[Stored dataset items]
++++++++++

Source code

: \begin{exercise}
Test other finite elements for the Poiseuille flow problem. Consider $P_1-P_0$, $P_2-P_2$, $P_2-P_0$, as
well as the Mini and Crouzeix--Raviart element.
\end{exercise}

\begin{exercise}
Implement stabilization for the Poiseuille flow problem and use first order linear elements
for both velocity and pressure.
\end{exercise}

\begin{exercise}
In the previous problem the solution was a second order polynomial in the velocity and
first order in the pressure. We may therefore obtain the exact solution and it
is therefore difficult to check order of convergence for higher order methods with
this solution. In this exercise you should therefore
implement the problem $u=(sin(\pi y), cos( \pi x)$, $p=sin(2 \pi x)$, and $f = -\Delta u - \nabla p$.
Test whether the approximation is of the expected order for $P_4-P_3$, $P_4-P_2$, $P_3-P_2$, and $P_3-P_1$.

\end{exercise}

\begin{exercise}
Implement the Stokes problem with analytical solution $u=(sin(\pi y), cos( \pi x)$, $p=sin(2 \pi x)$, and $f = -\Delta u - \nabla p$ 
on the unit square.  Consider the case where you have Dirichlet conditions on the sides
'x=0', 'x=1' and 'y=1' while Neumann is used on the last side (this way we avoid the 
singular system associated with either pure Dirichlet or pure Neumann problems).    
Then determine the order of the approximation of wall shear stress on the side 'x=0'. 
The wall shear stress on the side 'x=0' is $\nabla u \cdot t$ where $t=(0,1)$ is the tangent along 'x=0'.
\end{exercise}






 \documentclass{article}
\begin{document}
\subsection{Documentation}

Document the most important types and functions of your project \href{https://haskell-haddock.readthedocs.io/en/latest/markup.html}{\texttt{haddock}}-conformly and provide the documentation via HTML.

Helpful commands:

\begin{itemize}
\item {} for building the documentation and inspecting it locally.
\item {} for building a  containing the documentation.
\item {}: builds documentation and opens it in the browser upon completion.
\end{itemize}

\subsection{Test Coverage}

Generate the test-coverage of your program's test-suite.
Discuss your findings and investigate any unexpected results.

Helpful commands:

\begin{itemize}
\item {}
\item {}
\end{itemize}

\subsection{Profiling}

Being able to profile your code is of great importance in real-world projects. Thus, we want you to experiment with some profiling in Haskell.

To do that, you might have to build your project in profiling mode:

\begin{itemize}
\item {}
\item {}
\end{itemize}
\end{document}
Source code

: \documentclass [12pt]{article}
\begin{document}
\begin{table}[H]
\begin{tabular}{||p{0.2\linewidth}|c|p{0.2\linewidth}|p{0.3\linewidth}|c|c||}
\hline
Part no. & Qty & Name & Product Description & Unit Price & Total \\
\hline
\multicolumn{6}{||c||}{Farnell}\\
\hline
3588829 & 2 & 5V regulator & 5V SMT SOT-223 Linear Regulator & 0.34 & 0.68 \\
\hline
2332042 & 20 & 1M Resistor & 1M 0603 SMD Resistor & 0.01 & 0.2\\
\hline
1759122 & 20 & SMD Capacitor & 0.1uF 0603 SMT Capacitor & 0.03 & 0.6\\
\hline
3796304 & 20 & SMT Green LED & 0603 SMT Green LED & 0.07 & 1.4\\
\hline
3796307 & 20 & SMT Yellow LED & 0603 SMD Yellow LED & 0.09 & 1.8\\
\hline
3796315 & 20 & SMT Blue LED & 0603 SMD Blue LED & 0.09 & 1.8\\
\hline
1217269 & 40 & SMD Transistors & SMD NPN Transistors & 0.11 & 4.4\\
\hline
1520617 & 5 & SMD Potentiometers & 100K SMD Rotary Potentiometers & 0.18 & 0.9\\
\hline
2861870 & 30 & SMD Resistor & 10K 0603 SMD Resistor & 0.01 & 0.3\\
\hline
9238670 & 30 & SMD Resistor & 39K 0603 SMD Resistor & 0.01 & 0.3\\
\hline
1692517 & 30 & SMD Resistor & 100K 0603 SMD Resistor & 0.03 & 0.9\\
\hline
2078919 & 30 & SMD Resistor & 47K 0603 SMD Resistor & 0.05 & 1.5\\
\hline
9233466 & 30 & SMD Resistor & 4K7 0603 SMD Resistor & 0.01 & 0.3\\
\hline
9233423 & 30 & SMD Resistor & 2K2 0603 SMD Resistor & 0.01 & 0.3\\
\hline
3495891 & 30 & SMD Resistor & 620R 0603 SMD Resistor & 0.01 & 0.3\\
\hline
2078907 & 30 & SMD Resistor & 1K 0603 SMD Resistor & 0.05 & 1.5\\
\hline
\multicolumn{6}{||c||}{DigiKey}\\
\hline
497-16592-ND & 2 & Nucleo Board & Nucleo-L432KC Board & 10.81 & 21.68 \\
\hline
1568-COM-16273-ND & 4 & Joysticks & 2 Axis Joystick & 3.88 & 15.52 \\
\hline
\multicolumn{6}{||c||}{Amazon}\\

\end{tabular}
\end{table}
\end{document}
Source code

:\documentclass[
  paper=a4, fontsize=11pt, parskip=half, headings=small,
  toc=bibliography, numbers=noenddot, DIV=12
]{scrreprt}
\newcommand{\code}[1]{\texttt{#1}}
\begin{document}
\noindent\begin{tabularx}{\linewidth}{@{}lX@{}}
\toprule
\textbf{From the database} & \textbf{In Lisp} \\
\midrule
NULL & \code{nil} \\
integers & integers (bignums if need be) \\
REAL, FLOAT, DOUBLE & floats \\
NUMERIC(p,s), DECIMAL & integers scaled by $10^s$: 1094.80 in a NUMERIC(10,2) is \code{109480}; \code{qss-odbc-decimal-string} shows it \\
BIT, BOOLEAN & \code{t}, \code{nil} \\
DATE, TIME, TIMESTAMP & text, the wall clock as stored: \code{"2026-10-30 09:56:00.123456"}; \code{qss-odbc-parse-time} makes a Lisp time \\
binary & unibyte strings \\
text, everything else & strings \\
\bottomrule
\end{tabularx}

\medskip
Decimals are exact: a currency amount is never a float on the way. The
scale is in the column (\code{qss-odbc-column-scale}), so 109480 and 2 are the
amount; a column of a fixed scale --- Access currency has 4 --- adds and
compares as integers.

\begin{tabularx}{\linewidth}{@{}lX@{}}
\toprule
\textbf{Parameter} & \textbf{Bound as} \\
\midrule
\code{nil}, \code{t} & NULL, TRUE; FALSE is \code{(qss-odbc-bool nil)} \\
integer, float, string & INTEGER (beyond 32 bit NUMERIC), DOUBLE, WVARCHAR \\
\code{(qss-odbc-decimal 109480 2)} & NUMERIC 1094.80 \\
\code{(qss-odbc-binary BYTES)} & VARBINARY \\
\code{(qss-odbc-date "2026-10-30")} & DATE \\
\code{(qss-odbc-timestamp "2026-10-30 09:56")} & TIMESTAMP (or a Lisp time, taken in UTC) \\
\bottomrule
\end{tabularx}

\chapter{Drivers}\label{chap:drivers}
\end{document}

++++++++++

* **DIRECTIONS FOR THIS TASK**: Copy out the data in full, exactly.

* **EXERCISE OUTPUT**:
Source code

: \begin{exercise}
Test other finite elements for the Poiseuille flow problem. Consider $P_1-P_0$, $P_2-P_2$, $P_2-P_0$, as
well as the Mini and Crouzeix--Raviart element.
\end{exercise}

\begin{exercise}
Implement stabilization for the Poiseuille flow problem and use first order linear elements
for both velocity and pressure.
\end{exercise}

\begin{exercise}
In the previous problem the solution was a second order polynomial in the velocity and
first order in the pressure. We may therefore obtain the exact solution and it
is therefore difficult to check order of convergence for higher order methods with
this solution. In this exercise you should therefore
implement the problem $u=(sin(\pi y), cos( \pi x)$, $p=sin(2 \pi x)$, and $f = -\Delta u - \nabla p$.
Test whether the approximation is of the expected order for $P_4-P_3$, $P_4-P_2$, $P_3-P_2$, and $P_3-P_1$.

\end{exercise}

\begin{exercise}
Implement the Stokes problem with analytical solution $u=(sin(\pi y), cos( \pi x)$, $p=sin(2 \pi x)$, and $f = -\Delta u - \nabla p$ 
on the unit square.  Consider the case where you have Dirichlet conditions on the sides
'x=0', 'x=1' and 'y=1' while Neumann is used on the last side (this way we avoid the 
singular system associated with either pure Dirichlet or pure Neumann problems).    
Then determine the order of the approximation of wall shear stress on the side 'x=0'. 
The wall shear stress on the side 'x=0' is $\nabla u \cdot t$ where $t=(0,1)$ is the tangent along 'x=0'.
\end{exercise}






 \documentclass{article}
\begin{document}
\subsection{Documentation}

Document the most important types and functions of your project \href{https://haskell-haddock.readthedocs.io/en/latest/markup.html}{\texttt{haddock}}-conformly and provide the documentation via HTML.

Helpful commands:

\begin{itemize}
\item {} for building the documentation and inspecting it locally.
\item {} for building a  containing the documentation.
\item {}: builds documentation and opens it in the browser upon completion.
\end{itemize}

\subsection{Test Coverage}

Generate the test-coverage of your program's test-suite.
Discuss your findings and investigate any unexpected results.

Helpful commands:

\begin{itemize}
\item {}
\item {}
\end{itemize}

\subsection{Profiling}

Being able to profile your code is of great importance in real-world projects. Thus, we want you to experiment with some profiling in Haskell.

To do that, you might have to build your project in profiling mode:

\begin{itemize}
\item {}
\item {}
\end{itemize}
\end{document}
Source code

: \documentclass [12pt]{article}
\begin{document}
\begin{table}[H]
\begin{tabular}{||p{0.2\linewidth}|c|p{0.2\linewidth}|p{0.3\linewidth}|c|c||}
\hline
Part no. & Qty & Name & Product Description & Unit Price & Total \\
\hline
\multicolumn{6}{||c||}{Farnell}\\
\hline
3588829 & 2 & 5V regulator & 5V SMT SOT-223 Linear Regulator & 0.34 & 0.68 \\
\hline
2332042 & 20 & 1M Resistor & 1M 0603 SMD Resistor & 0.01 & 0.2\\
\hline
1759122 & 20 & SMD Capacitor & 0.1uF 0603 SMT Capacitor & 0.03 & 0.6\\
\hline
3796304 & 20 & SMT Green LED & 0603 SMT Green LED & 0.07 & 1.4\\
\hline
3796307 & 20 & SMT Yellow LED & 0603 SMD Yellow LED & 0.09 & 1.8\\
\hline
3796315 & 20 & SMT Blue LED & 0603 SMD Blue LED & 0.09 & 1.8\\
\hline
1217269 & 40 & SMD Transistors & SMD NPN Transistors & 0.11 & 4.4\\
\hline
1520617 & 5 & SMD Potentiometers & 100K SMD Rotary Potentiometers & 0.18 & 0.9\\
\hline
2861870 & 30 & SMD Resistor & 10K 0603 SMD Resistor & 0.01 & 0.3\\
\hline
9238670 & 30 & SMD Resistor & 39K 0603 SMD Resistor & 0.01 & 0.3\\
\hline
1692517 & 30 & SMD Resistor & 100K 0603 SMD Resistor & 0.03 & 0.9\\
\hline
2078919 & 30 & SMD Resistor & 47K 0603 SMD Resistor & 0.05 & 1.5\\
\hline
9233466 & 30 & SMD Resistor & 4K7 0603 SMD Resistor & 0.01 & 0.3\\
\hline
9233423 & 30 & SMD Resistor & 2K2 0603 SMD Resistor & 0.01 & 0.3\\
\hline
3495891 & 30 & SMD Resistor & 620R 0603 SMD Resistor & 0.01 & 0.3\\
\hline
2078907 & 30 & SMD Resistor & 1K 0603 SMD Resistor & 0.05 & 1.5\\
\hline
\multicolumn{6}{||c||}{DigiKey}\\
\hline
497-16592-ND & 2 & Nucleo Board & Nucleo-L432KC Board & 10.81 & 21.68 \\
\hline
1568-COM-16273-ND & 4 & Joysticks & 2 Axis Joystick & 3.88 & 15.52 \\
\hline
\multicolumn{6}{||c||}{Amazon}\\

\end{tabular}
\end{table}
\end{document}
Source code

:\documentclass[
  paper=a4, fontsize=11pt, parskip=half, headings=small,
  toc=bibliography, numbers=noenddot, DIV=12
]{scrreprt}
\newcommand{\code}[1]{\texttt{#1}}
\begin{document}
\noindent\begin{tabularx}{\linewidth}{@{}lX@{}}
\toprule
\textbf{From the database} & \textbf{In Lisp} \\
\midrule
NULL & \code{nil} \\
integers & integers (bignums if need be) \\
REAL, FLOAT, DOUBLE & floats \\
NUMERIC(p,s), DECIMAL & integers scaled by $10^s$: 1094.80 in a NUMERIC(10,2) is \code{109480}; \code{qss-odbc-decimal-string} shows it \\
BIT, BOOLEAN & \code{t}, \code{nil} \\
DATE, TIME, TIMESTAMP & text, the wall clock as stored: \code{"2026-10-30 09:56:00.123456"}; \code{qss-odbc-parse-time} makes a Lisp time \\
binary & unibyte strings \\
text, everything else & strings \\
\bottomrule
\end{tabularx}

\medskip
Decimals are exact: a currency amount is never a float on the way. The
scale is in the column (\code{qss-odbc-column-scale}), so 109480 and 2 are the
amount; a column of a fixed scale --- Access currency has 4 --- adds and
compares as integers.

\begin{tabularx}{\linewidth}{@{}lX@{}}
\toprule
\textbf{Parameter} & \textbf{Bound as} \\
\midrule
\code{nil}, \code{t} & NULL, TRUE; FALSE is \code{(qss-odbc-bool nil)} \\
integer, float, string & INTEGER (beyond 32 bit NUMERIC), DOUBLE, WVARCHAR \\
\code{(qss-odbc-decimal 109480 2)} & NUMERIC 1094.80 \\
\code{(qss-odbc-binary BYTES)} & VARBINARY \\
\code{(qss-odbc-date "2026-10-30")} & DATE \\
\code{(qss-odbc-timestamp "2026-10-30 09:56")} & TIMESTAMP (or a Lisp time, taken in UTC) \\
\bottomrule
\end{tabularx}

\chapter{Drivers}\label{chap:drivers}
\end{document}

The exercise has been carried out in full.